## Data listing:
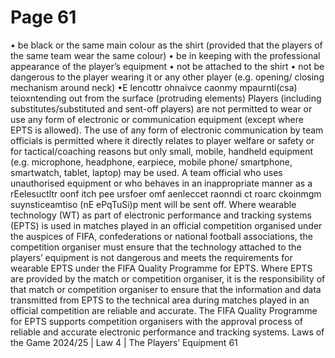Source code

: # Page 61

• be black or the same main colour as the shirt (provided that the players of
the same team wear the same colour)
• be in keeping with the professional appearance of the player’s equipment
• not be attached to the shirt
• not be dangerous to the player wearing it or any other player (e.g. opening/
closing mechanism around neck)
•E lencottr ohnaivce caonmy mpaurnti(csa) teioxntending out from the surface (protruding elements)
Players (including substitutes/substituted and sent-off players) are not
permitted to wear or use any form of electronic or communication equipment
(except where EPTS is allowed). The use of any form of electronic
communication by team officials is permitted where it directly relates to player
welfare or safety or for tactical/coaching reasons but only small, mobile,
handheld equipment (e.g. microphone, headphone, earpiece, mobile phone/
smartphone, smartwatch, tablet, laptop) may be used. A team official who uses
unauthorised equipment or who behaves in an inappropriate manner as a
rEelesuctltr oonf itch pee ursfoer omf aenleccet raonndi ct roarc ckoinmgm suynsticeamtiso (nE ePqTuSi)p ment will be sent off.
Where wearable technology (WT) as part of electronic performance and
tracking systems (EPTS) is used in matches played in an official competition
organised under the auspices of FIFA, confederations or national football
associations, the competition organiser must ensure that the technology
attached to the players’ equipment is not dangerous and meets the
requirements for wearable EPTS under the FIFA Quality Programme for EPTS.
Where EPTS are provided by the match or competition organiser, it is the
responsibility of that match or competition organiser to ensure that the
information and data transmitted from EPTS to the technical area during
matches played in an official competition are reliable and accurate.
The FIFA Quality Programme for EPTS supports competition organisers with
the approval process of reliable and accurate electronic performance and
tracking systems.
Laws of the Game 2024/25 | Law 4 | The Players’ Equipment 61
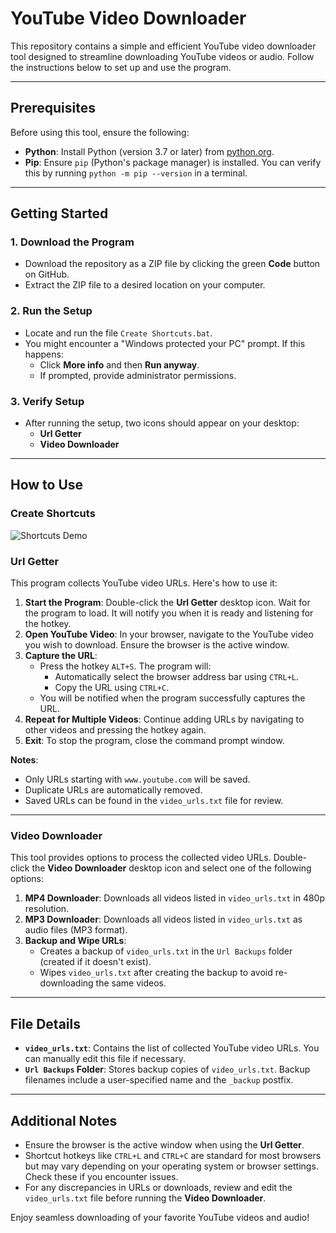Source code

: # YouTube Video Downloader

This repository contains a simple and efficient YouTube video downloader tool designed to streamline downloading YouTube videos or audio. Follow the instructions below to set up and use the program.

---

## Prerequisites

Before using this tool, ensure the following:

- **Python**: Install Python (version 3.7 or later) from [python.org](https://www.python.org/downloads/).
- **Pip**: Ensure `pip` (Python's package manager) is installed. You can verify this by running `python -m pip --version` in a terminal.

---

## Getting Started

### 1. **Download the Program**
- Download the repository as a ZIP file by clicking the green **Code** button on GitHub.
- Extract the ZIP file to a desired location on your computer.

### 2. **Run the Setup**
- Locate and run the file `Create Shortcuts.bat`.  
- You might encounter a "Windows protected your PC" prompt. If this happens:
  - Click **More info** and then **Run anyway**.
  - If prompted, provide administrator permissions.

### 3. **Verify Setup**
- After running the setup, two icons should appear on your desktop:
  - **Url Getter**
  - **Video Downloader**

---

## How to Use

### **Create Shortcuts**

![Shortcuts Demo](https://i.imgur.com/Mkcps4C.gif)

### **Url Getter**
This program collects YouTube video URLs. Here's how to use it:

1. **Start the Program**: Double-click the **Url Getter** desktop icon. Wait for the program to load. It will notify you when it is ready and listening for the hotkey.
2. **Open YouTube Video**: In your browser, navigate to the YouTube video you wish to download. Ensure the browser is the active window.
3. **Capture the URL**:
   - Press the hotkey `ALT+S`. The program will:
     - Automatically select the browser address bar using `CTRL+L`.
     - Copy the URL using `CTRL+C`.
   - You will be notified when the program successfully captures the URL.
4. **Repeat for Multiple Videos**: Continue adding URLs by navigating to other videos and pressing the hotkey again.
5. **Exit**: To stop the program, close the command prompt window.

**Notes**: 
- Only URLs starting with `www.youtube.com` will be saved.
- Duplicate URLs are automatically removed.
- Saved URLs can be found in the `video_urls.txt` file for review.

---

### **Video Downloader**
This tool provides options to process the collected video URLs. Double-click the **Video Downloader** desktop icon and select one of the following options:

1. **MP4 Downloader**: Downloads all videos listed in `video_urls.txt` in 480p resolution.
2. **MP3 Downloader**: Downloads all videos listed in `video_urls.txt` as audio files (MP3 format).
3. **Backup and Wipe URLs**: 
   - Creates a backup of `video_urls.txt` in the `Url Backups` folder (created if it doesn't exist).
   - Wipes `video_urls.txt` after creating the backup to avoid re-downloading the same videos.

---

## File Details

- **`video_urls.txt`**: Contains the list of collected YouTube video URLs. You can manually edit this file if necessary.
- **`Url Backups` Folder**: Stores backup copies of `video_urls.txt`. Backup filenames include a user-specified name and the `_backup` postfix.

---

## Additional Notes

- Ensure the browser is the active window when using the **Url Getter**.
- Shortcut hotkeys like `CTRL+L` and `CTRL+C` are standard for most browsers but may vary depending on your operating system or browser settings. Check these if you encounter issues.
- For any discrepancies in URLs or downloads, review and edit the `video_urls.txt` file before running the **Video Downloader**.

Enjoy seamless downloading of your favorite YouTube videos and audio!
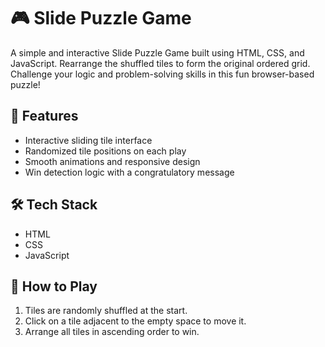# 🎮 Slide Puzzle Game

A simple and interactive Slide Puzzle Game built using HTML, CSS, and JavaScript. Rearrange the shuffled tiles to form the original ordered grid. Challenge your logic and problem-solving skills in this fun browser-based puzzle!

## 🚀 Features

- Interactive sliding tile interface
- Randomized tile positions on each play
- Smooth animations and responsive design
- Win detection logic with a congratulatory message

## 🛠️ Tech Stack

- HTML
- CSS
- JavaScript

## 🎯 How to Play

1. Tiles are randomly shuffled at the start.
2. Click on a tile adjacent to the empty space to move it.
3. Arrange all tiles in ascending order to win.
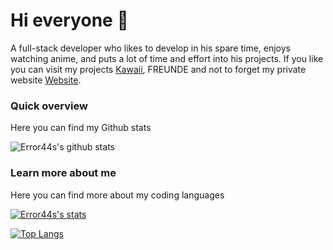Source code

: # Hi everyone :wave:

A full-stack developer who likes to develop in his spare time, enjoys watching anime, and puts a lot of time and effort into his projects. 
If you like you can visit my projects [Kawaii](https://kawaiibot.me/), FREUNDE and not to forget my private website [Website](https://bio.link/error44).

### Quick overview
Here you can find my Github stats

![Error44s's github stats](https://github-readme-stats.vercel.app/api?username=error44s&show_icons=true&title_color=fff&icon_color=79ff97&text_color=9f9f9f&bg_color=151515&hide_border=True)

### Learn more about me
Here you can find more about my coding languages

[![Error44s's stats](https://github-readme-stats.vercel.app/api/wakatime?username=error44s&layout=compact&theme=dark&hide_border=True)](https://github.com/Error44s/Discord)

[![Top Langs](https://github-readme-stats.vercel.app/api/top-langs/?username=Error44s&layout=compact&theme=dark&hide_border=True)](https://github.com/Error44s/Discord)
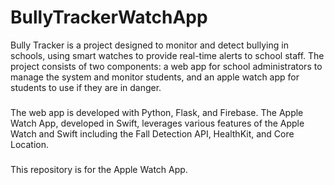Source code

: #  BullyTrackerWatchApp

Bully Tracker is a project designed to monitor and detect bullying in schools, using smart watches to provide real-time alerts to school staff. The project consists of two components: a web app for school administrators to manage the system and monitor students, and an apple watch app for students to use if they are in danger.
###
The web app is developed with Python, Flask, and Firebase. The Apple Watch App, developed in Swift, leverages various features of the Apple Watch and Swift including the Fall Detection API, HealthKit, and Core Location.
###
This repository is for the Apple Watch App.
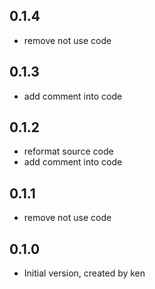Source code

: ## 0.1.4
- remove not use code
## 0.1.3
- add comment into code

## 0.1.2
- reformat source code
- add comment into code

## 0.1.1
- remove not use code

## 0.1.0

- Initial version, created by ken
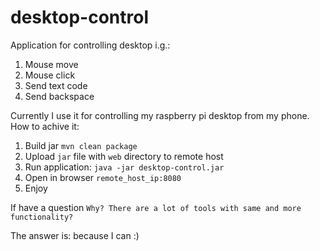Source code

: # desktop-control
Application for controlling desktop i.g.:
1. Mouse move
1. Mouse click
1. Send text code
1. Send backspace

Currently I use it for controlling my raspberry pi desktop from my phone.
How to achive it:
1. Build jar `mvn clean package`
1. Upload `jar` file with `web` directory to remote host
1. Run application: `java -jar desktop-control.jar`
1. Open in browser `remote_host_ip:8080`
1. Enjoy


If have a question `Why? There are a lot of tools with same and more functionality?`

The answer is: because I can :)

## Exercise objective:
Type out all the records verbatim, minus images.

## Result of the exercise:
Source code

: # Page 61

• be black or the same main colour as the shirt (provided that the players of
the same team wear the same colour)
• be in keeping with the professional appearance of the player’s equipment
• not be attached to the shirt
• not be dangerous to the player wearing it or any other player (e.g. opening/
closing mechanism around neck)
•E lencottr ohnaivce caonmy mpaurnti(csa) teioxntending out from the surface (protruding elements)
Players (including substitutes/substituted and sent-off players) are not
permitted to wear or use any form of electronic or communication equipment
(except where EPTS is allowed). The use of any form of electronic
communication by team officials is permitted where it directly relates to player
welfare or safety or for tactical/coaching reasons but only small, mobile,
handheld equipment (e.g. microphone, headphone, earpiece, mobile phone/
smartphone, smartwatch, tablet, laptop) may be used. A team official who uses
unauthorised equipment or who behaves in an inappropriate manner as a
rEelesuctltr oonf itch pee ursfoer omf aenleccet raonndi ct roarc ckoinmgm suynsticeamtiso (nE ePqTuSi)p ment will be sent off.
Where wearable technology (WT) as part of electronic performance and
tracking systems (EPTS) is used in matches played in an official competition
organised under the auspices of FIFA, confederations or national football
associations, the competition organiser must ensure that the technology
attached to the players’ equipment is not dangerous and meets the
requirements for wearable EPTS under the FIFA Quality Programme for EPTS.
Where EPTS are provided by the match or competition organiser, it is the
responsibility of that match or competition organiser to ensure that the
information and data transmitted from EPTS to the technical area during
matches played in an official competition are reliable and accurate.
The FIFA Quality Programme for EPTS supports competition organisers with
the approval process of reliable and accurate electronic performance and
tracking systems.
Laws of the Game 2024/25 | Law 4 | The Players’ Equipment 61
Source code

: # YouTube Video Downloader

This repository contains a simple and efficient YouTube video downloader tool designed to streamline downloading YouTube videos or audio. Follow the instructions below to set up and use the program.

---

## Prerequisites

Before using this tool, ensure the following:

- **Python**: Install Python (version 3.7 or later) from [python.org](https://www.python.org/downloads/).
- **Pip**: Ensure `pip` (Python's package manager) is installed. You can verify this by running `python -m pip --version` in a terminal.

---

## Getting Started

### 1. **Download the Program**
- Download the repository as a ZIP file by clicking the green **Code** button on GitHub.
- Extract the ZIP file to a desired location on your computer.

### 2. **Run the Setup**
- Locate and run the file `Create Shortcuts.bat`.  
- You might encounter a "Windows protected your PC" prompt. If this happens:
  - Click **More info** and then **Run anyway**.
  - If prompted, provide administrator permissions.

### 3. **Verify Setup**
- After running the setup, two icons should appear on your desktop:
  - **Url Getter**
  - **Video Downloader**

---

## How to Use

### **Create Shortcuts**

![Shortcuts Demo](https://i.imgur.com/Mkcps4C.gif)

### **Url Getter**
This program collects YouTube video URLs. Here's how to use it:

1. **Start the Program**: Double-click the **Url Getter** desktop icon. Wait for the program to load. It will notify you when it is ready and listening for the hotkey.
2. **Open YouTube Video**: In your browser, navigate to the YouTube video you wish to download. Ensure the browser is the active window.
3. **Capture the URL**:
   - Press the hotkey `ALT+S`. The program will:
     - Automatically select the browser address bar using `CTRL+L`.
     - Copy the URL using `CTRL+C`.
   - You will be notified when the program successfully captures the URL.
4. **Repeat for Multiple Videos**: Continue adding URLs by navigating to other videos and pressing the hotkey again.
5. **Exit**: To stop the program, close the command prompt window.

**Notes**: 
- Only URLs starting with `www.youtube.com` will be saved.
- Duplicate URLs are automatically removed.
- Saved URLs can be found in the `video_urls.txt` file for review.

---

### **Video Downloader**
This tool provides options to process the collected video URLs. Double-click the **Video Downloader** desktop icon and select one of the following options:

1. **MP4 Downloader**: Downloads all videos listed in `video_urls.txt` in 480p resolution.
2. **MP3 Downloader**: Downloads all videos listed in `video_urls.txt` as audio files (MP3 format).
3. **Backup and Wipe URLs**: 
   - Creates a backup of `video_urls.txt` in the `Url Backups` folder (created if it doesn't exist).
   - Wipes `video_urls.txt` after creating the backup to avoid re-downloading the same videos.

---

## File Details

- **`video_urls.txt`**: Contains the list of collected YouTube video URLs. You can manually edit this file if necessary.
- **`Url Backups` Folder**: Stores backup copies of `video_urls.txt`. Backup filenames include a user-specified name and the `_backup` postfix.

---

## Additional Notes

- Ensure the browser is the active window when using the **Url Getter**.
- Shortcut hotkeys like `CTRL+L` and `CTRL+C` are standard for most browsers but may vary depending on your operating system or browser settings. Check these if you encounter issues.
- For any discrepancies in URLs or downloads, review and edit the `video_urls.txt` file before running the **Video Downloader**.

Enjoy seamless downloading of your favorite YouTube videos and audio!
# 🎮 Slide Puzzle Game

A simple and interactive Slide Puzzle Game built using HTML, CSS, and JavaScript. Rearrange the shuffled tiles to form the original ordered grid. Challenge your logic and problem-solving skills in this fun browser-based puzzle!

## 🚀 Features

- Interactive sliding tile interface
- Randomized tile positions on each play
- Smooth animations and responsive design
- Win detection logic with a congratulatory message

## 🛠️ Tech Stack

- HTML
- CSS
- JavaScript

## 🎯 How to Play

1. Tiles are randomly shuffled at the start.
2. Click on a tile adjacent to the empty space to move it.
3. Arrange all tiles in ascending order to win.
Source code

: # Hi everyone :wave:

A full-stack developer who likes to develop in his spare time, enjoys watching anime, and puts a lot of time and effort into his projects. 
If you like you can visit my projects [Kawaii](https://kawaiibot.me/), FREUNDE and not to forget my private website [Website](https://bio.link/error44).

### Quick overview
Here you can find my Github stats

![Error44s's github stats](https://github-readme-stats.vercel.app/api?username=error44s&show_icons=true&title_color=fff&icon_color=79ff97&text_color=9f9f9f&bg_color=151515&hide_border=True)

### Learn more about me
Here you can find more about my coding languages

[![Error44s's stats](https://github-readme-stats.vercel.app/api/wakatime?username=error44s&layout=compact&theme=dark&hide_border=True)](https://github.com/Error44s/Discord)

[![Top Langs](https://github-readme-stats.vercel.app/api/top-langs/?username=Error44s&layout=compact&theme=dark&hide_border=True)](https://github.com/Error44s/Discord)
Source code

: #  BullyTrackerWatchApp

Bully Tracker is a project designed to monitor and detect bullying in schools, using smart watches to provide real-time alerts to school staff. The project consists of two components: a web app for school administrators to manage the system and monitor students, and an apple watch app for students to use if they are in danger.
###
The web app is developed with Python, Flask, and Firebase. The Apple Watch App, developed in Swift, leverages various features of the Apple Watch and Swift including the Fall Detection API, HealthKit, and Core Location.
###
This repository is for the Apple Watch App.
Source code

: ## 0.1.4
- remove not use code
## 0.1.3
- add comment into code

## 0.1.2
- reformat source code
- add comment into code

## 0.1.1
- remove not use code

## 0.1.0

- Initial version, created by ken
Source code

: # desktop-control
Application for controlling desktop i.g.:
1. Mouse move
1. Mouse click
1. Send text code
1. Send backspace

Currently I use it for controlling my raspberry pi desktop from my phone.
How to achive it:
1. Build jar `mvn clean package`
1. Upload `jar` file with `web` directory to remote host
1. Run application: `java -jar desktop-control.jar`
1. Open in browser `remote_host_ip:8080`
1. Enjoy


If have a question `Why? There are a lot of tools with same and more functionality?`

The answer is: because I can :)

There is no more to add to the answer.